▶ Entries shown
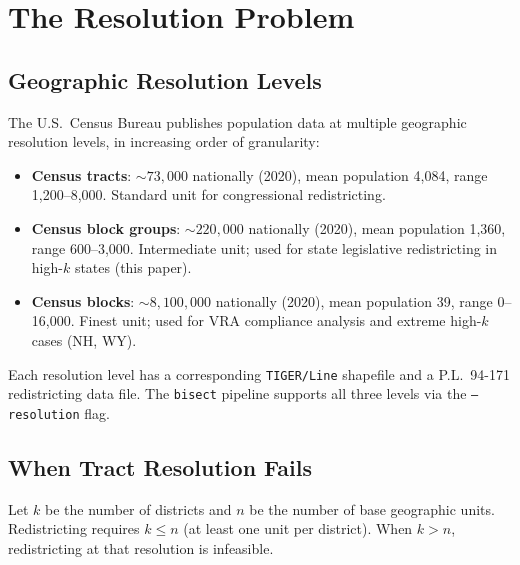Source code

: \section{The Resolution Problem}
\label{sec:problem}

\subsection{Geographic Resolution Levels}
\label{sec:problem:levels}

The U.S.\ Census Bureau publishes population data at multiple geographic
resolution levels, in increasing order of granularity:
\begin{itemize}
  \item \textbf{Census tracts}: $\sim\!73,000$ nationally (2020), mean population
    4,084, range 1,200--8,000. Standard unit for congressional redistricting.
  \item \textbf{Census block groups}: $\sim\!220,000$ nationally (2020),
    mean population 1,360, range 600--3,000. Intermediate unit; used for
    state legislative redistricting in high-$k$ states (this paper).
  \item \textbf{Census blocks}: $\sim\!8,100,000$ nationally (2020), mean
    population 39, range 0--16,000. Finest unit; used for VRA compliance
    analysis and extreme high-$k$ cases (NH, WY).
\end{itemize}

Each resolution level has a corresponding \texttt{TIGER/Line} shapefile and
a P.L.~94-171 redistricting data file. The \texttt{bisect} pipeline supports
all three levels via the \texttt{--resolution} flag.

\subsection{When Tract Resolution Fails}
\label{sec:problem:failure}

Let $k$ be the number of districts and $n$ be the number of base geographic
units. Redistricting requires $k \leq n$ (at least one unit per district).
When $k > n$, redistricting at that resolution is infeasible.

▶ Instructions to follow
Faithful copy, images left out: write out every line of data.

▶ Expected answer
Source code

: \section{The Resolution Problem}
\label{sec:problem}

\subsection{Geographic Resolution Levels}
\label{sec:problem:levels}

The U.S.\ Census Bureau publishes population data at multiple geographic
resolution levels, in increasing order of granularity:
\begin{itemize}
  \item \textbf{Census tracts}: $\sim\!73,000$ nationally (2020), mean population
    4,084, range 1,200--8,000. Standard unit for congressional redistricting.
  \item \textbf{Census block groups}: $\sim\!220,000$ nationally (2020),
    mean population 1,360, range 600--3,000. Intermediate unit; used for
    state legislative redistricting in high-$k$ states (this paper).
  \item \textbf{Census blocks}: $\sim\!8,100,000$ nationally (2020), mean
    population 39, range 0--16,000. Finest unit; used for VRA compliance
    analysis and extreme high-$k$ cases (NH, WY).
\end{itemize}

Each resolution level has a corresponding \texttt{TIGER/Line} shapefile and
a P.L.~94-171 redistricting data file. The \texttt{bisect} pipeline supports
all three levels via the \texttt{--resolution} flag.

\subsection{When Tract Resolution Fails}
\label{sec:problem:failure}

Let $k$ be the number of districts and $n$ be the number of base geographic
units. Redistricting requires $k \leq n$ (at least one unit per district).
When $k > n$, redistricting at that resolution is infeasible.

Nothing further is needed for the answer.